• **Extracted data entries**:

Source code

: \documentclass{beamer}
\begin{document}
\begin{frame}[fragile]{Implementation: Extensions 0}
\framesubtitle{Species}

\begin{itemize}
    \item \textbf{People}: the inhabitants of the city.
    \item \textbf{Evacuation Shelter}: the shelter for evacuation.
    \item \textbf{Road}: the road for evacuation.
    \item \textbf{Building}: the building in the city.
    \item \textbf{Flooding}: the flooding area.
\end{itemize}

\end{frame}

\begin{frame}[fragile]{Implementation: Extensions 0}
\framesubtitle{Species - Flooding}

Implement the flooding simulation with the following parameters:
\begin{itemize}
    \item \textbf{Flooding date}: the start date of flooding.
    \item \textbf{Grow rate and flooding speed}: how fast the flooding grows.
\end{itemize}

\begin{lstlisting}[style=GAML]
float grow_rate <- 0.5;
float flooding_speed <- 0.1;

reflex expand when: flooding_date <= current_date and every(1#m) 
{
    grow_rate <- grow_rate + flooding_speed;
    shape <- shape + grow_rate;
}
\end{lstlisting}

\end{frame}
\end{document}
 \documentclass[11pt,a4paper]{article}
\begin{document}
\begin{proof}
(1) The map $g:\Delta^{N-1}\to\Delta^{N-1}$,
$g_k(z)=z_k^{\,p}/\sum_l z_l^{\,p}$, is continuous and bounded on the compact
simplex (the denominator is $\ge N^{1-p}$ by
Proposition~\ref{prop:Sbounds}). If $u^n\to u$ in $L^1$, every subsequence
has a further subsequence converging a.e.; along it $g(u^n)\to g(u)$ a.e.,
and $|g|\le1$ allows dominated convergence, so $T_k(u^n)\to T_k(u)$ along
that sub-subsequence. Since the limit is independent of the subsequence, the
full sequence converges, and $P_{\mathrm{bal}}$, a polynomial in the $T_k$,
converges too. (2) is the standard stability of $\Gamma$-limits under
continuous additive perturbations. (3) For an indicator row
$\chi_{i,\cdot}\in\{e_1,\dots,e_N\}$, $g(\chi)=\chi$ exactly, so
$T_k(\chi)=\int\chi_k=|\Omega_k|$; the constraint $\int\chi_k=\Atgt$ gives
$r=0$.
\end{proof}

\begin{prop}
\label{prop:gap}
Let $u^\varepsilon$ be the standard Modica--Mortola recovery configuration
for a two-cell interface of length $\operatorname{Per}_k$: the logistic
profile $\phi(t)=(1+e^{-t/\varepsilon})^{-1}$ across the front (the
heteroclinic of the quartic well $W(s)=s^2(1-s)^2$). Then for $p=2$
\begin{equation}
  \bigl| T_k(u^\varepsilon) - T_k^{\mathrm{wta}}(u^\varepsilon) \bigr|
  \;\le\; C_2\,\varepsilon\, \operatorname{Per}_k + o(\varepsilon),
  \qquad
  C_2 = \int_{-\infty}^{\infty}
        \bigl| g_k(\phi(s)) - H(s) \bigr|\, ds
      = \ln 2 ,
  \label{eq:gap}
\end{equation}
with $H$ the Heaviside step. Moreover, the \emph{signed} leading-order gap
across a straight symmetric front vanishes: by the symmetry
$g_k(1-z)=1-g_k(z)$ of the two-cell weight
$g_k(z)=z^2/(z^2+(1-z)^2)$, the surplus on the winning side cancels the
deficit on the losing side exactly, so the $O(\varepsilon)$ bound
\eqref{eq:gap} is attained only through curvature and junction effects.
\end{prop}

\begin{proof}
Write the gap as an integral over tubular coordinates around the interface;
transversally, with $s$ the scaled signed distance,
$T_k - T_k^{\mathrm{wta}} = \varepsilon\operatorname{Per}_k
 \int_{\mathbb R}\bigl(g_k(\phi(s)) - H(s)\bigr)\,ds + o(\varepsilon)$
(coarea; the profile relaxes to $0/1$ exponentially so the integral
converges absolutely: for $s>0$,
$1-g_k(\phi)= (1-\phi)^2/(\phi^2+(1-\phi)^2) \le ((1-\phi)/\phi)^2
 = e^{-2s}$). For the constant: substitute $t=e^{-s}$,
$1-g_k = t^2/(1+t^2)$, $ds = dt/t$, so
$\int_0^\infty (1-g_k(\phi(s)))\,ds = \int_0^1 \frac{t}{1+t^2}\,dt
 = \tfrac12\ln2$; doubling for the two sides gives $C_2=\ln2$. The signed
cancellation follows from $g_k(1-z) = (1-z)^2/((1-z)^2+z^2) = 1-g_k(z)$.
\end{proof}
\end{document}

• **WHAT IS NEEDED**: All of the entries are to be set down again without alteration.

• **RESPONSE FOR THIS EXERCISE**:
Source code

: \documentclass{beamer}
\begin{document}
\begin{frame}[fragile]{Implementation: Extensions 0}
\framesubtitle{Species}

\begin{itemize}
    \item \textbf{People}: the inhabitants of the city.
    \item \textbf{Evacuation Shelter}: the shelter for evacuation.
    \item \textbf{Road}: the road for evacuation.
    \item \textbf{Building}: the building in the city.
    \item \textbf{Flooding}: the flooding area.
\end{itemize}

\end{frame}

\begin{frame}[fragile]{Implementation: Extensions 0}
\framesubtitle{Species - Flooding}

Implement the flooding simulation with the following parameters:
\begin{itemize}
    \item \textbf{Flooding date}: the start date of flooding.
    \item \textbf{Grow rate and flooding speed}: how fast the flooding grows.
\end{itemize}

\begin{lstlisting}[style=GAML]
float grow_rate <- 0.5;
float flooding_speed <- 0.1;

reflex expand when: flooding_date <= current_date and every(1#m) 
{
    grow_rate <- grow_rate + flooding_speed;
    shape <- shape + grow_rate;
}
\end{lstlisting}

\end{frame}
\end{document}
 \documentclass[11pt,a4paper]{article}
\begin{document}
\begin{proof}
(1) The map $g:\Delta^{N-1}\to\Delta^{N-1}$,
$g_k(z)=z_k^{\,p}/\sum_l z_l^{\,p}$, is continuous and bounded on the compact
simplex (the denominator is $\ge N^{1-p}$ by
Proposition~\ref{prop:Sbounds}). If $u^n\to u$ in $L^1$, every subsequence
has a further subsequence converging a.e.; along it $g(u^n)\to g(u)$ a.e.,
and $|g|\le1$ allows dominated convergence, so $T_k(u^n)\to T_k(u)$ along
that sub-subsequence. Since the limit is independent of the subsequence, the
full sequence converges, and $P_{\mathrm{bal}}$, a polynomial in the $T_k$,
converges too. (2) is the standard stability of $\Gamma$-limits under
continuous additive perturbations. (3) For an indicator row
$\chi_{i,\cdot}\in\{e_1,\dots,e_N\}$, $g(\chi)=\chi$ exactly, so
$T_k(\chi)=\int\chi_k=|\Omega_k|$; the constraint $\int\chi_k=\Atgt$ gives
$r=0$.
\end{proof}

\begin{prop}
\label{prop:gap}
Let $u^\varepsilon$ be the standard Modica--Mortola recovery configuration
for a two-cell interface of length $\operatorname{Per}_k$: the logistic
profile $\phi(t)=(1+e^{-t/\varepsilon})^{-1}$ across the front (the
heteroclinic of the quartic well $W(s)=s^2(1-s)^2$). Then for $p=2$
\begin{equation}
  \bigl| T_k(u^\varepsilon) - T_k^{\mathrm{wta}}(u^\varepsilon) \bigr|
  \;\le\; C_2\,\varepsilon\, \operatorname{Per}_k + o(\varepsilon),
  \qquad
  C_2 = \int_{-\infty}^{\infty}
        \bigl| g_k(\phi(s)) - H(s) \bigr|\, ds
      = \ln 2 ,
  \label{eq:gap}
\end{equation}
with $H$ the Heaviside step. Moreover, the \emph{signed} leading-order gap
across a straight symmetric front vanishes: by the symmetry
$g_k(1-z)=1-g_k(z)$ of the two-cell weight
$g_k(z)=z^2/(z^2+(1-z)^2)$, the surplus on the winning side cancels the
deficit on the losing side exactly, so the $O(\varepsilon)$ bound
\eqref{eq:gap} is attained only through curvature and junction effects.
\end{prop}

\begin{proof}
Write the gap as an integral over tubular coordinates around the interface;
transversally, with $s$ the scaled signed distance,
$T_k - T_k^{\mathrm{wta}} = \varepsilon\operatorname{Per}_k
 \int_{\mathbb R}\bigl(g_k(\phi(s)) - H(s)\bigr)\,ds + o(\varepsilon)$
(coarea; the profile relaxes to $0/1$ exponentially so the integral
converges absolutely: for $s>0$,
$1-g_k(\phi)= (1-\phi)^2/(\phi^2+(1-\phi)^2) \le ((1-\phi)/\phi)^2
 = e^{-2s}$). For the constant: substitute $t=e^{-s}$,
$1-g_k = t^2/(1+t^2)$, $ds = dt/t$, so
$\int_0^\infty (1-g_k(\phi(s)))\,ds = \int_0^1 \frac{t}{1+t^2}\,dt
 = \tfrac12\ln2$; doubling for the two sides gives $C_2=\ln2$. The signed
cancellation follows from $g_k(1-z) = (1-z)^2/((1-z)^2+z^2) = 1-g_k(z)$.
\end{proof}
\end{document}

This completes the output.